Avec son nouveau roman “partir”, le plus célèbre des ecrivains marocains revient sur les devants de la scène littéraire francophone. dans cet entretien, tahar ben jelloun nous parle d’immigration, mais aussi de son statut de mal-aimé de la classe littéraire marocaine.   Propos recueillis par hicham smyej

Partir. Pourquoi ce titre ?
Partir est un verbe violent, qui a plus d’un sens, celui de quitter un endroit. On peut partir dans le sens de disparaître, de s’arracher d’une situation, d’abandonner son identité, d’infléchir son destin, de détourner la ligne tracée par la vie. J’avais en tête ce titre dès le début de l’écriture du roman. Mais c’est seulement après l’avoir terminé que j’ai saisi cette multiplicité de sens que recelait ce mot.

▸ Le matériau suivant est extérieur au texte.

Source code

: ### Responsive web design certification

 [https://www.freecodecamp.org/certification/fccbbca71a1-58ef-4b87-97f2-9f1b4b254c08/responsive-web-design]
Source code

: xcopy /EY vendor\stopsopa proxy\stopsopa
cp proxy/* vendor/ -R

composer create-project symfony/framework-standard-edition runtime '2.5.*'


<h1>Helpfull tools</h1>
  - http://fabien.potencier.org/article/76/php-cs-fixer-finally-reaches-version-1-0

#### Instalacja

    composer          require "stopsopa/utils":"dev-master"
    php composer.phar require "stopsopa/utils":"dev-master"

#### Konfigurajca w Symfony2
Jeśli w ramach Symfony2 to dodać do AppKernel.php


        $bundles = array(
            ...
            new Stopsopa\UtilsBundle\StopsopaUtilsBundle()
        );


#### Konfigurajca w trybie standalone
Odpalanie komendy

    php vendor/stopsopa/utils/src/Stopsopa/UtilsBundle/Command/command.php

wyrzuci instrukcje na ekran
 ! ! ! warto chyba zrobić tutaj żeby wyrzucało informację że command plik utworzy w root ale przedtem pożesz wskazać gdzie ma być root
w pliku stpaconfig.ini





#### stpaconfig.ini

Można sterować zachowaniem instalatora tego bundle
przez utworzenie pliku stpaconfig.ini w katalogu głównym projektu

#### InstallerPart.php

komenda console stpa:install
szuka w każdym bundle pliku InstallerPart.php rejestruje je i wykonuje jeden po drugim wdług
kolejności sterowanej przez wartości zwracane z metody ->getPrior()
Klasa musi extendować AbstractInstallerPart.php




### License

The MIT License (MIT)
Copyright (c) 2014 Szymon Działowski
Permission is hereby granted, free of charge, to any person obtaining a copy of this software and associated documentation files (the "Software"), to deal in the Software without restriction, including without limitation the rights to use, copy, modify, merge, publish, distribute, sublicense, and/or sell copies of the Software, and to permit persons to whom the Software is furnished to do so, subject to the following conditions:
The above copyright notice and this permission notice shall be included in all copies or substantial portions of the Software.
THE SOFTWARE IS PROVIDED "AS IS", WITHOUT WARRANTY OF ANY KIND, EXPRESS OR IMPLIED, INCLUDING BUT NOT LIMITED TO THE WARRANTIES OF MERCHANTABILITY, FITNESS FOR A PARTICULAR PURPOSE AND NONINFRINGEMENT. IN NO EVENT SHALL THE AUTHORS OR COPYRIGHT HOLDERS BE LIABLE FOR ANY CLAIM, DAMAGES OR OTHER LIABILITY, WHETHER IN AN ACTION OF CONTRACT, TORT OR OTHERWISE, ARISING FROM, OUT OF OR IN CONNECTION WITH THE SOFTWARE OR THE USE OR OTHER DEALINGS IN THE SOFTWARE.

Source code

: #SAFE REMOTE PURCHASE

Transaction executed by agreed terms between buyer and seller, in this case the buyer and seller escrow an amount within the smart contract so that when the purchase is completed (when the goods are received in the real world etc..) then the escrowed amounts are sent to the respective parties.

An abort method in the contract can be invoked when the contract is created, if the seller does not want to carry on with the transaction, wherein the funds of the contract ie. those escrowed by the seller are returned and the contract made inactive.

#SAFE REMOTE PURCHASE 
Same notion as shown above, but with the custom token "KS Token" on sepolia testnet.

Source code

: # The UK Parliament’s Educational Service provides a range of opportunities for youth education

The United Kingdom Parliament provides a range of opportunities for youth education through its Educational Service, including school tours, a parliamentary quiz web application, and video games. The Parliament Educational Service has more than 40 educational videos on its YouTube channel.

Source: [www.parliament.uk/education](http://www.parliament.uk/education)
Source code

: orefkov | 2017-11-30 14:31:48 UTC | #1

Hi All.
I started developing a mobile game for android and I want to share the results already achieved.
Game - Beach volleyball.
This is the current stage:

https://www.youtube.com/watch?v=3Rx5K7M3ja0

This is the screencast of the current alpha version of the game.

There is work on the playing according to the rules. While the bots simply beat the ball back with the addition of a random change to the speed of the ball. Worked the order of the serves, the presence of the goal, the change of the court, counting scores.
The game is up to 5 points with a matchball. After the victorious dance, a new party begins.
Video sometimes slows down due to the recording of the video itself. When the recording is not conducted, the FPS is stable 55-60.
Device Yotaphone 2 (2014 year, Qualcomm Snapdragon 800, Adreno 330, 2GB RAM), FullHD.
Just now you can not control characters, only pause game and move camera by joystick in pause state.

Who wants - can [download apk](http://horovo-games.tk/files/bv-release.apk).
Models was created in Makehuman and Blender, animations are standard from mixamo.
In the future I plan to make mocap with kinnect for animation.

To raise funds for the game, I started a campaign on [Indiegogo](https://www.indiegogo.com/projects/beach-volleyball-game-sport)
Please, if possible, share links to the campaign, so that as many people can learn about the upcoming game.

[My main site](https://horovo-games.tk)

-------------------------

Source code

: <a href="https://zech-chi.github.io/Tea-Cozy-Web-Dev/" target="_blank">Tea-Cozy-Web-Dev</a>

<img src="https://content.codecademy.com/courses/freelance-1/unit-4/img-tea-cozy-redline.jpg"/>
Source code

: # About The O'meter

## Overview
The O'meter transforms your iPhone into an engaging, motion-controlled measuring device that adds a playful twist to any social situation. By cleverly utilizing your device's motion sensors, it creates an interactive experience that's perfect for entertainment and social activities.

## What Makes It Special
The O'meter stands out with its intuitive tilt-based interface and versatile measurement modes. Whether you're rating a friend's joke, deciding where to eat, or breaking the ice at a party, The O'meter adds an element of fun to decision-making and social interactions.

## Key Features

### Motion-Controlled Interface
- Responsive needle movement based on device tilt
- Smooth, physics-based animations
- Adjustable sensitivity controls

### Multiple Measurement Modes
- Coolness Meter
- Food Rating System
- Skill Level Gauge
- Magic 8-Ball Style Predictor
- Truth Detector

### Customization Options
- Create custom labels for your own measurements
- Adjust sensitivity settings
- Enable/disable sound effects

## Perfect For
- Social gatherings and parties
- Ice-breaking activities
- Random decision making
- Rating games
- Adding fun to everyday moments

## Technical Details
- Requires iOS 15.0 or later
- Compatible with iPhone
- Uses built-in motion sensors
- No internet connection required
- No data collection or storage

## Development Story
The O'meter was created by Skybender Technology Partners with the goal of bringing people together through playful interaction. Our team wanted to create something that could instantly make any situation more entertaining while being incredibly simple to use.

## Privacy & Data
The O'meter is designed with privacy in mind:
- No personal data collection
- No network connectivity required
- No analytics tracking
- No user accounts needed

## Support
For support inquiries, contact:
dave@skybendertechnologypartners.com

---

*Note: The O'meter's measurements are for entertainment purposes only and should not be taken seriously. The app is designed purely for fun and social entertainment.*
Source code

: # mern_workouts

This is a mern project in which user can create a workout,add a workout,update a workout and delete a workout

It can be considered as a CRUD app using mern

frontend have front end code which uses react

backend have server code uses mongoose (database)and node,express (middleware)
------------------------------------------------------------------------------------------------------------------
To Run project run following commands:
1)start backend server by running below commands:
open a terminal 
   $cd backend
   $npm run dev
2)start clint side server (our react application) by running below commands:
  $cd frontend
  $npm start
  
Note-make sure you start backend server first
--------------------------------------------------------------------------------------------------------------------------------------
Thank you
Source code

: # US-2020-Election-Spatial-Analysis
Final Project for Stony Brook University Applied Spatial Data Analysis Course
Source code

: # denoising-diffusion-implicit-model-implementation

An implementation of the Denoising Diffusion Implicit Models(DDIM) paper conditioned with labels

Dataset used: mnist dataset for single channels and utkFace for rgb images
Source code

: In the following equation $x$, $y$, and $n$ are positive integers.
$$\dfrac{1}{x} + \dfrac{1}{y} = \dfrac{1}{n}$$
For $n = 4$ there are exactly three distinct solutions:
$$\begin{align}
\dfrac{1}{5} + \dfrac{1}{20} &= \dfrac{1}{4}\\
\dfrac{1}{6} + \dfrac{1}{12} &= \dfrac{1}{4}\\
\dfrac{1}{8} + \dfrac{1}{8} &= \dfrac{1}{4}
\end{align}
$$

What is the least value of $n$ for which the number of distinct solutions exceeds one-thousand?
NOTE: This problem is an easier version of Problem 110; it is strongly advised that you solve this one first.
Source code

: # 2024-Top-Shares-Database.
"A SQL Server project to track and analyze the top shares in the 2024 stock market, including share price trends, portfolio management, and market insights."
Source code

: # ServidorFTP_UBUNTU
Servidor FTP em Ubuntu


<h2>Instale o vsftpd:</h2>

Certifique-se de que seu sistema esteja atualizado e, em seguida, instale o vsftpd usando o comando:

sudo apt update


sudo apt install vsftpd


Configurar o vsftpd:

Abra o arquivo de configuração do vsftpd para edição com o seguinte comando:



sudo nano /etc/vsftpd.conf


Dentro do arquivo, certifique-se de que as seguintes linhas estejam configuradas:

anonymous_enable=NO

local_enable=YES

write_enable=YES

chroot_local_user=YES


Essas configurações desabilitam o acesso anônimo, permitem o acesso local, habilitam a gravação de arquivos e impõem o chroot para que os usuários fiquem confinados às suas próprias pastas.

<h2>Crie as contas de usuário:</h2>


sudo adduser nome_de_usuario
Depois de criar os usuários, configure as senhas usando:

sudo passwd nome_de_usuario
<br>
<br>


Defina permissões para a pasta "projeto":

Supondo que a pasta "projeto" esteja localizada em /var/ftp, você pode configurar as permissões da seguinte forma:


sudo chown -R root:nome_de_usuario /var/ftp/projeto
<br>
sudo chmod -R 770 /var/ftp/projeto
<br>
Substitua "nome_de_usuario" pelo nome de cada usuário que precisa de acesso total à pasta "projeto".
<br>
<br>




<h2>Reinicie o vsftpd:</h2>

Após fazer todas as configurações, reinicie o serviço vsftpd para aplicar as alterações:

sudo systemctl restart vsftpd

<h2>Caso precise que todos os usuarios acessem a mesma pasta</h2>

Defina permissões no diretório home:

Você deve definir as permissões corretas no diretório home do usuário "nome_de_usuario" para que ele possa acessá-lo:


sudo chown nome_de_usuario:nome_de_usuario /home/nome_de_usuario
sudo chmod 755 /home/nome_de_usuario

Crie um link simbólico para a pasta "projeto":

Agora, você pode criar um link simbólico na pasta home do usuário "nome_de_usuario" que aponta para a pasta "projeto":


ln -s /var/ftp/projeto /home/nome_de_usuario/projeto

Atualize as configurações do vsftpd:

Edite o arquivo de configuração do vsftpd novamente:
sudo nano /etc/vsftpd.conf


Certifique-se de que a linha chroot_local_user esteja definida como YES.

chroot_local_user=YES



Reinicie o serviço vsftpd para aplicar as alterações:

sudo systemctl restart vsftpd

Il porte sur un sujet d’actualité : l’immigration. Pourquoi aujourd’hui ?
En réalité, la question de l’immigration sera toujours d’actualité. Et l’idée du roman date exactement de septembre 1992. J’étais à Tanger et j’ai vu, pour la première fois, des Africains rôder autour du port. Ce fait m’a tellement interpelé qu’en rentrant en France, je l’ai relaté dans Le Monde, dans un article intitulé «Ombres africaines à Tanger». Et depuis cette date, l’idée me trotte dans la tête. Elle a pris le temps de mûrir, de se nourrir d’événements et de choses qui m’ont touchés, comme l’image de ces jeunes manifestants devant le Parlement marocain, pour devenir un roman.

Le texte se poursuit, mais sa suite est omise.